To determine the volume of CO2 evolved at a given pressure and temperature, we need to use the ideal gas law equation: PV = nRT.

First, let's find the number of moles of CO2 produced during the reaction. We know that one mole of NaHCO3 produces one mole of CO2, and one mole of Na2CO3 produces one mole of CO2 as well.

Let's start by calculating the number of moles of NaHCO3 and Na2CO3 in the mixture:
- The molar mass of NaHCO3 is calculated by adding the atomic masses of sodium (Na), hydrogen (H), carbon (C), and three oxygen atoms (O):
23 + 1 + 12 + (3 * 16) = 84 g/mol.
- The molar mass of Na2CO3 is calculated by adding the atomic masses of sodium (Na), carbon (C), and three oxygen atoms (O):
(2 * 23) + 12 + (3 * 16) = 106 g/mol.

To find the moles of NaHCO3 and Na2CO3, we divide the mass of each compound by their respective molar masses:
- Moles of NaHCO3 = 1.600 g / 84 g/mol = 0.0190 mol.
- Moles of Na2CO3 = 1.600 g / 106 g/mol = 0.0151 mol.

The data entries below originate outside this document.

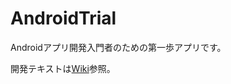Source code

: AndroidTrial
============

Androidアプリ開発入門者のための第一歩アプリです。

開発テキストは[Wiki](https://github.com/jollyjoester/AndroidTrial/wiki)参照。
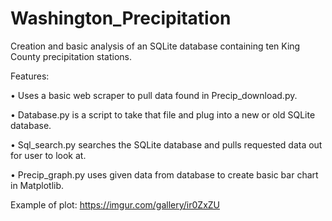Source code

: # Washington_Precipitation
Creation and basic analysis of an SQLite database containing ten King County precipitation stations.

Features:

•	Uses a basic web scraper to pull data found in Precip_download.py. 

•	Database.py is a script to take that file and plug into a new or old SQLite database. 

•	Sql_search.py searches the SQLite database and pulls requested data out for user to look at. 

•	Precip_graph.py uses given data from database to create basic bar chart in Matplotlib.

Example of plot: https://imgur.com/gallery/ir0ZxZU

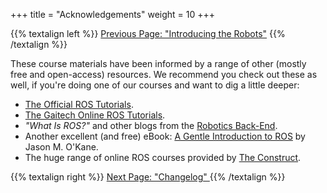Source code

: +++
title = "Acknowledgements"
weight = 10
+++

{{% textalign left %}}
[<i class="fas fa-solid fa-arrow-left"></i> Previous Page: "Introducing the Robots"](/about/robots)
{{% /textalign %}}

These course materials have been informed by a range of other (mostly free and open-access) resources. We recommend you check out these as well, if you're doing one of our courses and want to dig a little deeper:
* [The Official ROS Tutorials](http://wiki.ros.org/ROS/Tutorials).
* [The Gaitech Online ROS Tutorials](https://edu.gaitech.hk/index.html).
* *"What Is ROS?"* and other blogs from the [Robotics Back-End](https://roboticsbackend.com/what-is-ros/).
* Another excellent (and free) eBook: [A Gentle Introduction to ROS](https://www.cse.sc.edu/~jokane/agitr/) by Jason M. O'Kane.
* The huge range of online ROS courses provided by [The Construct](https://www.theconstructsim.com/for-individuals/).

{{% textalign right %}}
[Next Page: "Changelog" <i class="fas fa-solid fa-arrow-right"></i>](/about/changelog)
{{% /textalign %}}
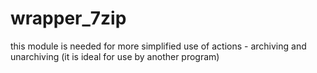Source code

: # wrapper_7zip
this module is needed for more simplified use of actions - archiving and unarchiving (it is ideal for use by another program)
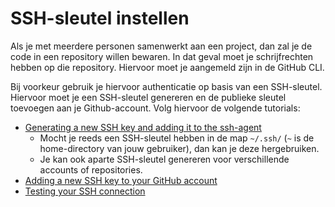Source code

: # SSH-sleutel instellen

Als je met meerdere personen samenwerkt aan een project, dan zal je de code in een repository willen bewaren. In dat geval moet je schrijfrechten hebben op die repository. Hiervoor moet je aangemeld zijn in de GitHub CLI.

Bij voorkeur gebruik je hiervoor authenticatie op basis van een SSH-sleutel. Hiervoor moet je een SSH-sleutel genereren en de publieke sleutel toevoegen aan je Github-account. Volg hiervoor de volgende tutorials:

- [Generating a new SSH key and adding it to the ssh-agent](https://docs.github.com/en/authentication/connecting-to-github-with-ssh/generating-a-new-ssh-key-and-adding-it-to-the-ssh-agent)
  - Mocht je reeds een SSH-sleutel hebben in de map `~/.ssh/` (`~` is de home-directory van jouw gebruiker), dan kan je deze hergebruiken.
  - Je kan ook aparte SSH-sleutel genereren voor verschillende accounts of repositories.
- [Adding a new SSH key to your GitHub account](https://docs.github.com/en/authentication/connecting-to-github-with-ssh/adding-a-new-ssh-key-to-your-github-account)
- [Testing your SSH connection](https://docs.github.com/en/authentication/connecting-to-github-with-ssh/testing-your-ssh-connection)

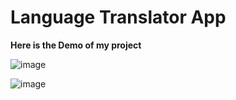 # Language Translator App

**Here is the Demo of my project**

![image](https://github.com/user-attachments/assets/73c0e487-52f1-4bff-aedb-abc4948feab2)

![image](https://github.com/user-attachments/assets/43a73982-cb90-4815-809c-cb3037f343e5)

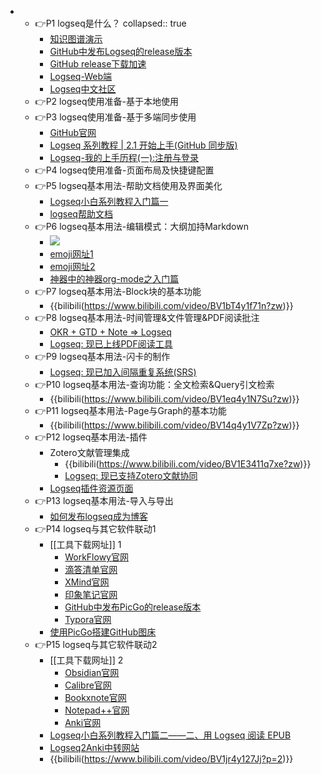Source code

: -
	- 👉P1 logseq是什么？
	  collapsed:: true
		- [知识图谱演示](https://xutuan.vercel.app/#/page/logseq%E4%BD%BF%E7%94%A8%E7%BB%8F%E9%AA%8C%E5%88%86%E4%BA%AB)
		- [GitHub中发布Logseq的release版本](https://github.com/logseq/logseq/releases)
		- [GitHub release下载加速](https://d.serctl.com/)
		- [Logseq-Web端](https://logseq.com/#/)
		- [Logseq中文社区](https://cn.logseq.com/)
	- 👉P2 logseq使用准备-基于本地使用
	- 👉P3 logseq使用准备-基于多端同步使用
		- [GitHub官网](https://github.com/)
		- [Logseq 系列教程 | 2.1 开始上手(GitHub 同步版)](https://zhuanlan.zhihu.com/p/370564366)
		- [Logseq-我的上手历程(一):注册与登录](https://zhuanlan.zhihu.com/p/349944337/)
	- 👉P4 logseq使用准备-页面布局及快捷键配置
	- 👉P5 logseq基本用法-帮助文档使用及界面美化
		- [Logseq小白系列教程入门篇一](https://zhuanlan.zhihu.com/p/343854552)
		- [logseq帮助文档](https://logseq.github.io/#/page/Contents)
	- 👉P6 logseq基本用法-编辑模式：大纲加持Markdown
		- ![](https://cdn.jsdelivr.net/gh/springrain1/image/img/Logseq_Outline_of_operation.png)
		- [emoji网址1](https://emojipedia.org/)
		- [emoji网址2](https://emojiwiz.com/zh/)
		- [神器中的神器org-mode之入门篇](https://www.cnblogs.com/qlwy/archive/2012/06/15/2551034.html)
	- 👉P7 logseq基本用法-Block块的基本功能
		- {{bilibili(https://www.bilibili.com/video/BV1bT4y1f71n?zw)}}
	- 👉P8 logseq基本用法-时间管理&文件管理&PDF阅读批注
		- [OKR + GTD + Note => Logseq](https://zhuanlan.zhihu.com/p/369386414)
		- [Logseq: 现已上线PDF阅读工具](https://zhuanlan.zhihu.com/p/397352305)
	- 👉P9 logseq基本用法-闪卡的制作
		- [Logseq: 现已加入间隔重复系统(SRS)](https://zhuanlan.zhihu.com/p/392408529)
	- 👉P10 logseq基本用法-查询功能：全文检索&Query引文检索
		- {{bilibili(https://www.bilibili.com/video/BV1eq4y1N7Su?zw)}}
	- 👉P11 logseq基本用法-Page与Graph的基本功能
		- {{bilibili(https://www.bilibili.com/video/BV14q4y1V7Zp?zw)}}
	- 👉P12 logseq基本用法-插件
		- Zotero文献管理集成
			- {{bilibili(https://www.bilibili.com/video/BV1E3411q7xe?zw)}}
			- [Logseq: 现已支持Zotero文献协同](https://zhuanlan.zhihu.com/p/395008689)
		- [Logseq插件资源页面](https://github.com/logseq/awesome-logseq)
	- 👉P13 logseq基本用法-导入与导出
		- [如何发布logseq成为博客](https://zhuanlan.zhihu.com/p/344165645)
	- 👉P14 logseq与其它软件联动1
		- [[工具下载网址]] 1
			- [WorkFlowy官网](https://workflowy.com/)
			- [滴答清单官网](https://www.dida365.com/)
			- [XMind官网](https://www.xmind.cn/)
			- [印象笔记官网](https://www.yinxiang.com/)
			- [GitHub中发布PicGo的release版本](https://github.com/Molunerfinn/PicGo/releases)
			- [Typora官网](https://www.typora.io/)
		- [使用PicGo搭建GitHub图床](https://blog.csdn.net/weixin_42875245/article/details/108654079)
	- 👉P15 logseq与其它软件联动2
		- [[工具下载网址]] 2
			- [Obsidian官网](https://obsidian.md/)
			- [Calibre官网](https://calibre-ebook.com/zh_CN/download)
			- [Bookxnote官网](http://www.bookxnote.com/)
			- [Notepad++官网](http://www.notepadplus.com.cn/)
			- [Anki官网](https://apps.ankiweb.net/)
		- [Logseq小白系列教程入门篇二——二、用 Logseq 阅读 EPUB](https://zhuanlan.zhihu.com/p/405764984)
		- [Logseq2Anki中转网站](https://hintsnet.com/tools/roam2anki/index.html)
		- {{bilibili(https://www.bilibili.com/video/BV1jr4y127Jj?p=2)}}
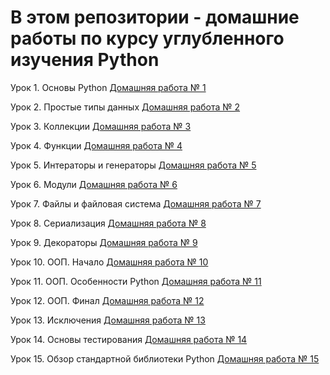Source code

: # В этом репозитории - домашние работы по курсу углубленного изучения Python

Урок 1. Основы Python
[Домашняя работа № 1](https://github.com/MikhailAkulov/intoTheDepthsOfPython/tree/main/pythonHomeWork_1)

Урок 2. Простые типы данных
[Домашняя работа № 2](https://github.com/MikhailAkulov/intoTheDepthsOfPython/tree/main/pythonHomeWork_2)

Урок 3. Коллекции
[Домашняя работа № 3](https://github.com/MikhailAkulov/intoTheDepthsOfPython/tree/main/pythonHomeWork_3)

Урок 4. Функции
[Домашняя работа № 4](https://github.com/MikhailAkulov/intoTheDepthsOfPython/tree/main/pythonHomeWork_4)

Урок 5. Интераторы и генераторы
[Домашняя работа № 5](https://github.com/MikhailAkulov/intoTheDepthsOfPython/tree/main/pythonHomeWork_5)

Урок 6. Модули
[Домашняя работа № 6](https://github.com/MikhailAkulov/intoTheDepthsOfPython/tree/main/pythonHomeWork_6)

Урок 7. Файлы и файловая система
[Домашняя работа № 7](https://github.com/MikhailAkulov/intoTheDepthsOfPython/tree/main/pythonHomeWork_7)

Урок 8. Сериализация
[Домашняя работа № 8](https://github.com/MikhailAkulov/intoTheDepthsOfPython/tree/main/pythonHomeWork_8)

Урок 9. Декораторы
[Домашняя работа № 9](https://github.com/MikhailAkulov/intoTheDepthsOfPython/tree/main/pythonHomeWork_9)

Урок 10. ООП. Начало
[Домашняя работа № 10](https://github.com/MikhailAkulov/intoTheDepthsOfPython/tree/main/pythonHomeWork_10)

Урок 11. ООП. Особенности Python
[Домашняя работа № 11](https://github.com/MikhailAkulov/intoTheDepthsOfPython/tree/main/pythonHomeWork_11)

Урок 12. ООП. Финал
[Домашняя работа № 12](https://github.com/MikhailAkulov/intoTheDepthsOfPython/tree/main/pythonHomeWork_12)

Урок 13. Исключения
[Домашняя работа № 13](https://github.com/MikhailAkulov/intoTheDepthsOfPython/tree/main/pythonHomeWork_13)

Урок 14. Основы тестирования
[Домашняя работа № 14](https://github.com/MikhailAkulov/intoTheDepthsOfPython/tree/main/pythonHomeWork_14)

Урок 15. Обзор стандартной библиотеки Python
[Домашняя работа № 15](https://github.com/MikhailAkulov/intoTheDepthsOfPython/tree/main/pythonHomeWork_15)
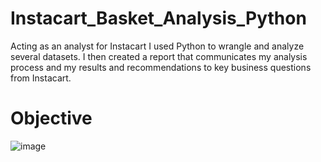 # Instacart_Basket_Analysis_Python
 Acting as an analyst for Instacart I used Python to wrangle and analyze several datasets. I then created a report that communicates my analysis process and my results and recommendations to key business questions from Instacart.

# Objective

![image](https://encrypted-tbn0.gstatic.com/images?q=tbn:ANd9GcRkijGRQdnHQzJAr9372tcuSZxPAQwZjM3XbA&s)


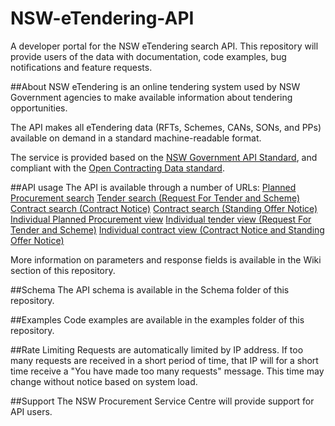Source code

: # NSW-eTendering-API
A developer portal for the NSW eTendering search API.  This repository will provide users of the data with documentation, code examples, bug notifications and feature requests.

##About
NSW eTendering is an online tendering system used by NSW Government agencies to make available information about tendering opportunities.

The API makes all eTendering data (RFTs, Schemes, CANs, SONs, and PPs) available on demand in a standard machine-readable format.

The service is provided based on the [NSW Government API Standard](https://www.finance.nsw.gov.au/ict/resources/api-standard), and compliant with the [Open Contracting Data standard](https://github.com/open-contracting/standard).  

##API usage
The API is available through a number of URLs:
[Planned Procurement search](https://tenders.nsw.gov.au/?event=api.planning.search)
[Tender search (Request For Tender and Scheme)](https://tenders.nsw.gov.au/?event=api.tender.search)
[Contract search (Contract Notice)](https://tenders.nsw.gov.au/?event=api.contract.search&type=cnEvent)
[Contract search (Standing Offer Notice)](https://tenders.nsw.gov.au/?event=api.contract.search&type=sonEvent)
[Individual Planned Procurement view](https://tenders.nsw.gov.au/?event=api.planning.view)
[Individual tender view (Request For Tender and Scheme)](https://tenders.nsw.gov.au/?event=api.tender.view)
[Individual contract view (Contract Notice and Standing Offer Notice)](https://tenders.nsw.gov.au/?event=api.contract.view)

More information on parameters and response fields is available in the Wiki section of this repository.

 
##Schema
The API schema is available in the Schema folder of this repository.

##Examples
Code examples are available in the examples folder of this repository.

##Rate Limiting
Requests are automatically limited by IP address.  If too many requests are received in a short period of time, that IP will for a short time receive a "You have made too many requests" message.  This time may change without notice based on system load.

##Support
The NSW Procurement Service Centre will provide support for API users.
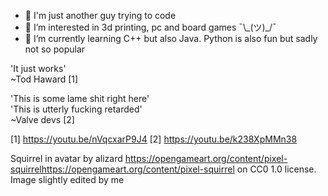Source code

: - 👋 I'm just another guy trying to code
- 👀 I’m interested in 3d printing, pc and board games ¯\\\_(ツ)\_/¯
- 🌱 I’m currently learning C++ but also Java. Python is also fun but sadly not so popular

'It just works'  
	~Tod Haward [1]  

'This is some lame shit right here'  
'This is utterly fucking retarded'  
	~Valve devs [2]  
	
	
	
[1] https://youtu.be/nVqcxarP9J4
[2] https://youtu.be/k238XpMMn38

Squirrel in avatar by alizard https://opengameart.org/content/pixel-squirrelhttps://opengameart.org/content/pixel-squirrel on CC0 1.0 license.
Image slightly edited by me 

<!---
Temoli/Temoli is a ✨ special ✨ repository because its `README.md` (this file) appears on your GitHub profile.
You can click the Preview link to take a look at your changes.
--->
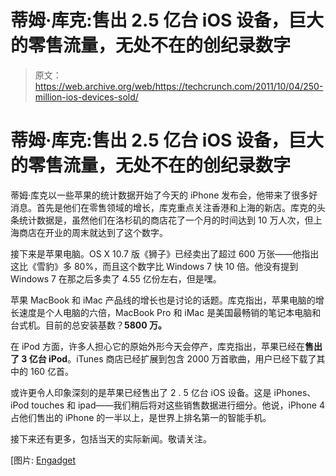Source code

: # 蒂姆·库克:售出 2.5 亿台 iOS 设备，巨大的零售流量，无处不在的创纪录数字 

> 原文：<https://web.archive.org/web/https://techcrunch.com/2011/10/04/250-million-ios-devices-sold/>

# 蒂姆·库克:售出 2.5 亿台 iOS 设备，巨大的零售流量，无处不在的创纪录数字

蒂姆·库克以一些苹果的统计数据开始了今天的 iPhone 发布会，他带来了很多好消息。首先是他们在零售领域的增长，库克重点关注香港和上海的新店。库克的头条统计数据是，虽然他们在洛杉矶的商店花了一个月的时间达到 10 万人次，但上海商店在开业的周末就达到了这个数字。

接下来是苹果电脑。OS X 10.7 版《狮子》已经卖出了超过 600 万张——他指出这比《雪豹》多 80%，而且这个数字比 Windows 7 快 10 倍。他没有提到 Windows 7 在那之后多卖了 4.55 亿份左右，但是嘿。

苹果 MacBook 和 iMac 产品线的增长也是讨论的话题。库克指出，苹果电脑的增长速度是个人电脑的六倍，MacBook Pro 和 iMac 是美国最畅销的笔记本电脑和台式机。目前的总安装基数？**5800 万。**

在 iPod 方面，许多人担心它的原始外形今天会停产，库克指出，苹果已经在**售出了 3 亿台 iPod**。iTunes 商店已经扩展到包含 2000 万首歌曲，用户已经下载了其中的 160 亿首。

或许更令人印象深刻的是苹果已经售出了 2 . 5 亿台 iOS 设备。这是 iPhones、iPod touches 和 ipad——我们稍后将对这些销售数据进行细分。他说，iPhone 4 占他们售出的 iPhone 的一半以上，是世界上排名第一的智能手机。

接下来还有更多，包括当天的实际新闻。敬请关注。

[图片: [Engadget](https://web.archive.org/web/20230129171145/http://www.engadget.com/2011/10/04/apples-lets-talk-iphone-keynote-liveblog/?sort=newest&refresh=60)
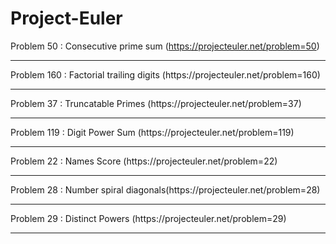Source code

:# Project-Euler
Problem 50 : Consecutive prime sum (https://projecteuler.net/problem=50)<br>
<hr>
Problem 160 : Factorial trailing digits (https://projecteuler.net/problem=160)<br>
<hr>
Problem 37 : Truncatable Primes (https://projecteuler.net/problem=37)<br>
<hr>
Problem 119 : Digit Power Sum (https://projecteuler.net/problem=119)<br>
<hr>
Problem 22 : Names Score (https://projecteuler.net/problem=22)<br>
<hr>
Problem 28 : Number spiral diagonals(https://projecteuler.net/problem=28)<br>
<hr>
Problem 29 : Distinct Powers (https://projecteuler.net/problem=29)<br>
<hr>
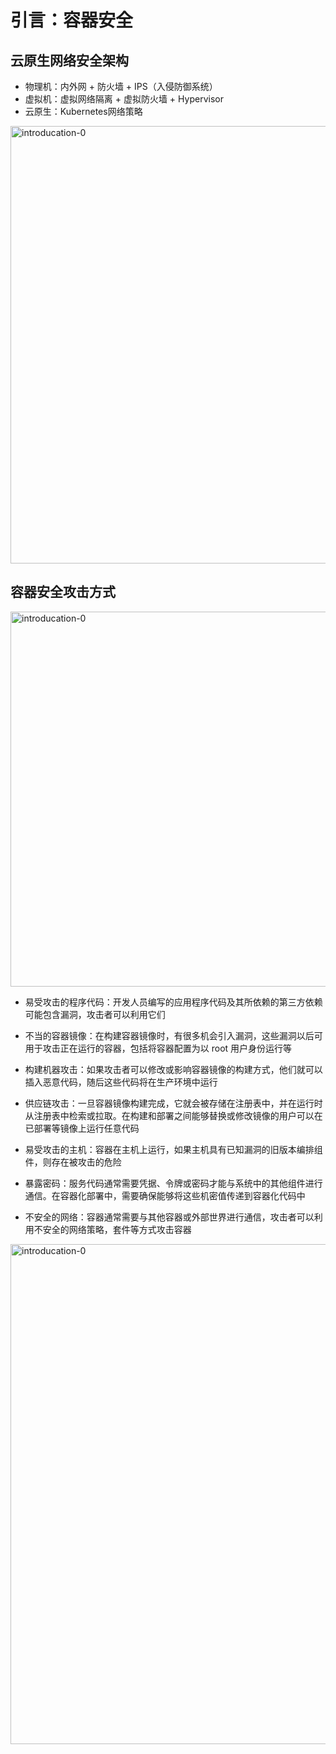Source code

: # 引言：容器安全



## 云原生网络安全架构

- 物理机：内外网 + 防火墙 + IPS（入侵防御系统）
- 虚拟机：虚拟网络隔离 + 虚拟防火墙 + Hypervisor
- 云原生：Kubernetes网络策略

<img src="introducation-0.png"  width="700" alt="introducation-0"/>



## 容器安全攻击方式

<img src="introducation-1.png"  width="600" alt="introducation-0"/>

- 易受攻击的程序代码：开发人员编写的应用程序代码及其所依赖的第三方依赖可能包含漏洞，攻击者可以利用它们

- 不当的容器镜像：在构建容器镜像时，有很多机会引入漏洞，这些漏洞以后可用于攻击正在运行的容器，包括将容器配置为以 root 用户身份运行等
- 构建机器攻击：如果攻击者可以修改或影响容器镜像的构建方式，他们就可以插入恶意代码，随后这些代码将在生产环境中运行
- 供应链攻击：一旦容器镜像构建完成，它就会被存储在注册表中，并在运行时从注册表中检索或拉取。在构建和部署之间能够替换或修改镜像的用户可以在已部署等镜像上运行任意代码
- 易受攻击的主机：容器在主机上运行，​​如果主机具有已知漏洞的旧版本编排组件，则存在被攻击的危险
- 暴露密码：服务代码通常需要凭据、令牌或密码才能与系统中的其他组件进行通信。在容器化部署中，需要确保能够将这些机密值传递到容器化代码中
- 不安全的网络：容器通常需要与其他容器或外部世界进行通信，攻击者可以利用不安全的网络策略，套件等方式攻击容器



<img src="introducation-2.png"  width="800" alt="introducation-0"/>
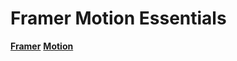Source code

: # Framer Motion Essentials

**[Framer](https://www.framer.com/)** **[Motion](https://motion.dev/)**
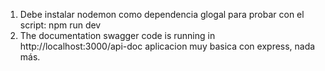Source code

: 1) Debe instalar  nodemon como dependencia glogal para probar con el script: npm run dev
2) The documentation swagger code is running in http://localhost:3000/api-doc
aplicacion muy basica con express, nada más.
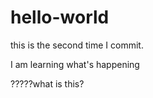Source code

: # hello-world


this is the second time I commit.

I am learning what's happening


?????what is this?

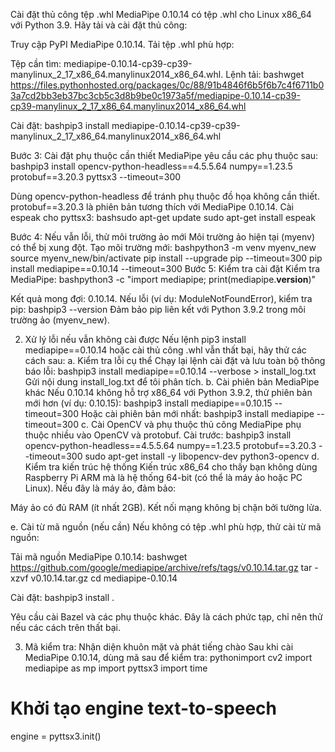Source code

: Cài đặt thủ công tệp .whl
MediaPipe 0.10.14 có tệp .whl cho Linux x86_64 với Python 3.9. Hãy tải và cài đặt thủ công:

Truy cập PyPI MediaPipe 0.10.14.
Tải tệp .whl phù hợp:

Tệp cần tìm: mediapipe-0.10.14-cp39-cp39-manylinux_2_17_x86_64.manylinux2014_x86_64.whl.
Lệnh tải:
bashwget https://files.pythonhosted.org/packages/0c/88/91b4846f6b5f6b7c4f6711b03a7cd2bb3eb37bc3cb5c3d8b9be0c1973a5f/mediapipe-0.10.14-cp39-cp39-manylinux_2_17_x86_64.manylinux2014_x86_64.whl



Cài đặt:
bashpip3 install mediapipe-0.10.14-cp39-cp39-manylinux_2_17_x86_64.manylinux2014_x86_64.whl


Bước 3: Cài đặt phụ thuộc cần thiết
MediaPipe yêu cầu các phụ thuộc sau:
bashpip3 install opencv-python-headless==4.5.5.64 numpy==1.23.5 protobuf==3.20.3 pyttsx3 --timeout=300

Dùng opencv-python-headless để tránh phụ thuộc đồ họa không cần thiết.
protobuf==3.20.3 là phiên bản tương thích với MediaPipe 0.10.14.
Cài espeak cho pyttsx3:
bashsudo apt-get update
sudo apt-get install espeak


Bước 4: Nếu vẫn lỗi, thử môi trường ảo mới
Môi trường ảo hiện tại (myenv) có thể bị xung đột. Tạo môi trường mới:
bashpython3 -m venv myenv_new
source myenv_new/bin/activate
pip install --upgrade pip --timeout=300
pip install mediapipe==0.10.14 --timeout=300
Bước 5: Kiểm tra cài đặt
Kiểm tra MediaPipe:
bashpython3 -c "import mediapipe; print(mediapipe.__version__)"

Kết quả mong đợi: 0.10.14.
Nếu lỗi (ví dụ: ModuleNotFoundError), kiểm tra pip:
bashpip3 --version
Đảm bảo pip liên kết với Python 3.9.2 trong môi trường ảo (myenv_new).


2. Xử lý lỗi nếu vẫn không cài được
Nếu lệnh pip3 install mediapipe==0.10.14 hoặc cài thủ công .whl vẫn thất bại, hãy thử các cách sau:
a. Kiểm tra lỗi cụ thể
Chạy lại lệnh cài đặt và lưu toàn bộ thông báo lỗi:
bashpip3 install mediapipe==0.10.14 --verbose > install_log.txt
Gửi nội dung install_log.txt để tôi phân tích.
b. Cài phiên bản MediaPipe khác
Nếu 0.10.14 không hỗ trợ x86_64 với Python 3.9.2, thử phiên bản mới hơn (ví dụ: 0.10.15):
bashpip3 install mediapipe==0.10.15 --timeout=300
Hoặc cài phiên bản mới nhất:
bashpip3 install mediapipe --timeout=300
c. Cài OpenCV và phụ thuộc thủ công
MediaPipe phụ thuộc nhiều vào OpenCV và protobuf. Cài trước:
bashpip3 install opencv-python-headless==4.5.5.64 numpy==1.23.5 protobuf==3.20.3 --timeout=300
sudo apt-get install -y libopencv-dev python3-opencv
d. Kiểm tra kiến trúc hệ thống
Kiến trúc x86_64 cho thấy bạn không dùng Raspberry Pi ARM mà là hệ thống 64-bit (có thể là máy ảo hoặc PC Linux). Nếu đây là máy ảo, đảm bảo:

Máy ảo có đủ RAM (ít nhất 2GB).
Kết nối mạng không bị chặn bởi tường lửa.

e. Cài từ mã nguồn (nếu cần)
Nếu không có tệp .whl phù hợp, thử cài từ mã nguồn:

Tải mã nguồn MediaPipe 0.10.14:
bashwget https://github.com/google/mediapipe/archive/refs/tags/v0.10.14.tar.gz
tar -xzvf v0.10.14.tar.gz
cd mediapipe-0.10.14

Cài đặt:
bashpip3 install .

Yêu cầu cài Bazel và các phụ thuộc khác. Đây là cách phức tạp, chỉ nên thử nếu các cách trên thất bại.




3. Mã kiểm tra: Nhận diện khuôn mặt và phát tiếng chào
Sau khi cài MediaPipe 0.10.14, dùng mã sau để kiểm tra:
pythonimport cv2
import mediapipe as mp
import pyttsx3
import time

# Khởi tạo engine text-to-speech
engine = pyttsx3.init()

Since the reaction completely converts both compounds to CO2, the total moles of CO2 produced will be the sum of the moles of NaHCO3 and Na2CO3:
Total moles of CO2 = 0.0190 mol + 0.0151 mol = 0.0341 mol.

Now, we can use the ideal gas law equation to find the volume of CO2 at the given pressure and temperature.
- Pressure (P) = 0.984 mm Hg = 0.984 torr. We need to convert this to atm by dividing by 760 (since 760 torr = 1 atm):
P = 0.984 torr / 760 torr/atm = 0.001293 atm.
- Temperature (T) = 25 degrees Celsius = 298 degrees Kelvin.

Using the ideal gas law equation PV = nRT:
V = (nRT) / P, where V is the volume of CO2.

Substituting the known values:
V = (0.0341 mol * 0.0821 L·atm/mol·K * 298 K) / 0.001293 atm.
V ≈ 6410 mL, or 6.41 L.

Therefore, the volume of CO2 evolved at 0.984 mm Hg and 25 degrees Celsius is approximately 6410 mL, or 6.41 L.